▸ Goal of the exercise
Give the line with "fast subsystem ($$\alpha=1,\beta=1$$), order=2" again, along with every line below it to the end of the records, word for word.

[Records drawn from a dataset]
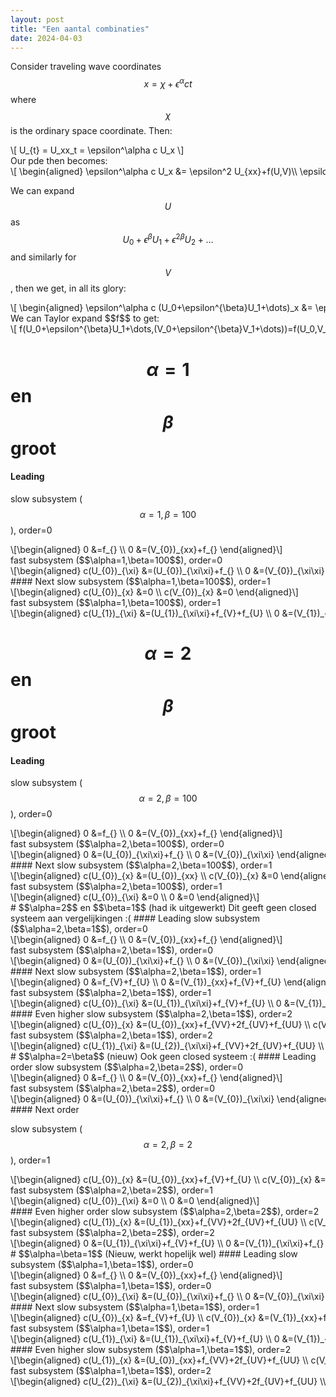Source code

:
 ```yaml
---
layout: post
title: "Een aantal combinaties"
date: 2024-04-03
---
```

<style>
.math-container {
    max-width: 100%; /* Set a maximum width to prevent it from expanding the page */
    overflow-x: auto; /* Enable horizontal scrolling */
    white-space: nowrap; /* Prevent the text from wrapping */
}
</style>
Consider traveling wave coordinates $$x = \chi+\epsilon^\alpha c t$$ where $$\chi$$ is the ordinary space coordinate. Then:
<div class="math-container">\[
U_{t} = U_xx_t = \epsilon^\alpha c U_x
\]</div>
Our pde then becomes:
<div class="math-container">\[
\begin{aligned}
\epsilon^\alpha c U_x &= \epsilon^2 U_{xx}+f(U,V)\\
\epsilon^\alpha c V_x &= V_{xx}-f(U,V)\\
\end{aligned}
\]</div>

We can expand $$U$$ as $$U_0+\epsilon^{\beta}U_1+\epsilon^{2\beta}U_2+\dots$$ and similarly for $$V$$, then we get, in all its glory:
<div class="math-container">\[
\begin{aligned}
\epsilon^\alpha c (U_0+\epsilon^{\beta}U_1+\dots)_x &= \epsilon^2 (U_0+\epsilon^{\beta}U_1+\dots)_{xx}+f(U_0+\epsilon^{\beta}U_1+\dots,(V_0+\epsilon^{\beta}V_1+\dots))\\
\epsilon^\alpha c (V_0+\epsilon^{\beta}V_1+\dots)_x &= (V_0+\epsilon^{\beta}V_1+\dots)_{xx}-f((U_0+\epsilon^{\beta}U_1+\dots),(V_0+\epsilon^{\beta}V_1+\dots))\\
\end{aligned}
\]</div>
We can Taylor expand $$f$$ to get:
<div class="math-container">\[
f(U_0+\epsilon^{\beta}U_1+\dots,(V_0+\epsilon^{\beta}V_1+\dots))=f(U_0,V_0)+\epsilon^\beta f_U(U_0,V_0)U_1+\epsilon^\beta f_V(U_0,V_0)V_1+\dots
\]</div>

# $$\alpha=1$$ en $$\beta$$ groot 
#### Leading
slow subsystem ($$\alpha=1,\beta=100$$), order=0 
<div class="math-container">\[\begin{aligned} 0 &=f_{} \\ 0 &=(V_{0})_{xx}+f_{} \end{aligned}\]</div>
fast subsystem ($$\alpha=1,\beta=100$$), order=0 
<div class="math-container">\[\begin{aligned} c(U_{0})_{\xi} &=(U_{0})_{\xi\xi}+f_{} \\ 0 &=(V_{0})_{\xi\xi} \end{aligned}\]</div>
#### Next
slow subsystem ($$\alpha=1,\beta=100$$), order=1 
<div class="math-container">\[\begin{aligned} c(U_{0})_{x} &=0 \\ c(V_{0})_{x} &=0 \end{aligned}\]</div>
fast subsystem ($$\alpha=1,\beta=100$$), order=1 
<div class="math-container">\[\begin{aligned} c(U_{1})_{\xi} &=(U_{1})_{\xi\xi}+f_{V}+f_{U} \\ 0 &=(V_{1})_{\xi\xi} \end{aligned}\]</div>

# $$\alpha=2$$ en $$\beta$$ groot 
#### Leading
slow subsystem ($$\alpha=2,\beta=100$$), order=0 
<div class="math-container">\[\begin{aligned} 0 &=f_{} \\ 0 &=(V_{0})_{xx}+f_{} \end{aligned}\]</div>
fast subsystem ($$\alpha=2,\beta=100$$), order=0 
<div class="math-container">\[\begin{aligned} 0 &=(U_{0})_{\xi\xi}+f_{} \\ 0 &=(V_{0})_{\xi\xi} \end{aligned}\]</div>
#### Next
slow subsystem ($$\alpha=2,\beta=100$$), order=1 
<div class="math-container">\[\begin{aligned} c(U_{0})_{x} &=(U_{0})_{xx} \\ c(V_{0})_{x} &=0 \end{aligned}\]</div>
fast subsystem ($$\alpha=2,\beta=100$$), order=1 
<div class="math-container">\[\begin{aligned} c(U_{0})_{\xi} &=0 \\ 0 &=0 \end{aligned}\]</div>
# $$\alpha=2$$ en $$\beta=1$$ (had ik uitgewerkt)
Dit geeft geen closed systeem aan vergelijkingen :(
#### Leading
slow subsystem ($$\alpha=2,\beta=1$$), order=0 
<div class="math-container">\[\begin{aligned} 0 &=f_{} \\ 0 &=(V_{0})_{xx}+f_{} \end{aligned}\]</div>
fast subsystem ($$\alpha=2,\beta=1$$), order=0 
<div class="math-container">\[\begin{aligned} 0 &=(U_{0})_{\xi\xi}+f_{} \\ 0 &=(V_{0})_{\xi\xi} \end{aligned}\]</div>
#### Next
slow subsystem ($$\alpha=2,\beta=1$$), order=1 
<div class="math-container">\[\begin{aligned} 0 &=f_{V}+f_{U} \\ 0 &=(V_{1})_{xx}+f_{V}+f_{U} \end{aligned}\]</div>
fast subsystem ($$\alpha=2,\beta=1$$), order=1
<div class="math-container">\[\begin{aligned} c(U_{0})_{\xi} &=(U_{1})_{\xi\xi}+f_{V}+f_{U} \\ 0 &=(V_{1})_{\xi\xi} \end{aligned}\]</div>
#### Even higher
slow subsystem ($$\alpha=2,\beta=1$$), order=2 
<div class="math-container">\[\begin{aligned} c(U_{0})_{x} &=(U_{0})_{xx}+f_{VV}+2f_{UV}+f_{UU} \\ c(V_{0})_{x} &=(V_{2})_{xx}+f_{VV}+2f_{UV}+f_{UU} \end{aligned}\]</div>
fast subsystem ($$\alpha=2,\beta=1$$), order=2 
<div class="math-container">\[\begin{aligned} c(U_{1})_{\xi} &=(U_{2})_{\xi\xi}+f_{VV}+2f_{UV}+f_{UU} \\ 0 &=(V_{2})_{\xi\xi}+f_{} \end{aligned}\]</div>
# $$\alpha=2=\beta$$ (nieuw)
Ook geen closed systeem :(
#### Leading order
slow subsystem ($$\alpha=2,\beta=2$$), order=0 
<div class="math-container">\[\begin{aligned} 0 &=f_{} \\ 0 &=(V_{0})_{xx}+f_{} \end{aligned}\]</div>
fast subsystem ($$\alpha=2,\beta=2$$), order=0 
<div class="math-container">\[\begin{aligned} 0 &=(U_{0})_{\xi\xi}+f_{} \\ 0 &=(V_{0})_{\xi\xi} \end{aligned}\]</div>
#### Next order

slow subsystem ($$\alpha=2,\beta=2$$), order=1 
<div class="math-container">\[\begin{aligned} c(U_{0})_{x} &=(U_{0})_{xx}+f_{V}+f_{U} \\ c(V_{0})_{x} &=(V_{1})_{xx}+f_{V}+f_{U} \end{aligned}\]</div>
fast subsystem ($$\alpha=2,\beta=2$$), order=1 
<div class="math-container">\[\begin{aligned} c(U_{0})_{\xi} &=0 \\ 0 &=0 \end{aligned}\]</div>
#### Even higher order
slow subsystem ($$\alpha=2,\beta=2$$), order=2 
<div class="math-container">\[\begin{aligned} c(U_{1})_{x} &=(U_{1})_{xx}+f_{VV}+2f_{UV}+f_{UU} \\ c(V_{1})_{x} &=(V_{2})_{xx}+f_{VV}+2f_{UV}+f_{UU} \end{aligned}\]</div>
fast subsystem ($$\alpha=2,\beta=2$$), order=2 
<div class="math-container">\[\begin{aligned} 0 &=(U_{1})_{\xi\xi}+f_{V}+f_{U} \\ 0 &=(V_{1})_{\xi\xi}+f_{} \end{aligned}\]</div>
# $$\alpha=\beta=1$$ (Nieuw, werkt hopelijk wel)
#### Leading
slow subsystem ($$\alpha=1,\beta=1$$), order=0 
<div class="math-container">\[\begin{aligned} 0 &=f_{} \\ 0 &=(V_{0})_{xx}+f_{} \end{aligned}\]</div>
fast subsystem ($$\alpha=1,\beta=1$$), order=0 
<div class="math-container">\[\begin{aligned} c(U_{0})_{\xi} &=(U_{0})_{\xi\xi}+f_{} \\ 0 &=(V_{0})_{\xi\xi} \end{aligned}\]</div>
#### Next
slow subsystem ($$\alpha=1,\beta=1$$), order=1 
<div class="math-container">\[\begin{aligned} c(U_{0})_{x} &=f_{V}+f_{U} \\ c(V_{0})_{x} &=(V_{1})_{xx}+f_{V}+f_{U} \end{aligned}\]</div>
fast subsystem ($$\alpha=1,\beta=1$$), order=1 
<div class="math-container">\[\begin{aligned} c(U_{1})_{\xi} &=(U_{1})_{\xi\xi}+f_{V}+f_{U} \\ 0 &=(V_{1})_{\xi\xi} \end{aligned}\]</div>
#### Even higher
slow subsystem ($$\alpha=1,\beta=1$$), order=2 
<div class="math-container">\[\begin{aligned} c(U_{1})_{x} &=(U_{0})_{xx}+f_{VV}+2f_{UV}+f_{UU} \\ c(V_{1})_{x} &=(V_{2})_{xx}+f_{VV}+2f_{UV}+f_{UU} \end{aligned}\]</div>
fast subsystem ($$\alpha=1,\beta=1$$), order=2 
<div class="math-container">\[\begin{aligned} c(U_{2})_{\xi} &=(U_{2})_{\xi\xi}+f_{VV}+2f_{UV}+f_{UU} \\ c(V_{0})_{\xi} &=(V_{2})_{\xi\xi}+f_{} \end{aligned}\]</div>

▸ Exercise output
fast subsystem ($$\alpha=1,\beta=1$$), order=2 
<div class="math-container">\[\begin{aligned} c(U_{2})_{\xi} &=(U_{2})_{\xi\xi}+f_{VV}+2f_{UV}+f_{UU} \\ c(V_{0})_{\xi} &=(V_{2})_{\xi\xi}+f_{} \end{aligned}\]</div>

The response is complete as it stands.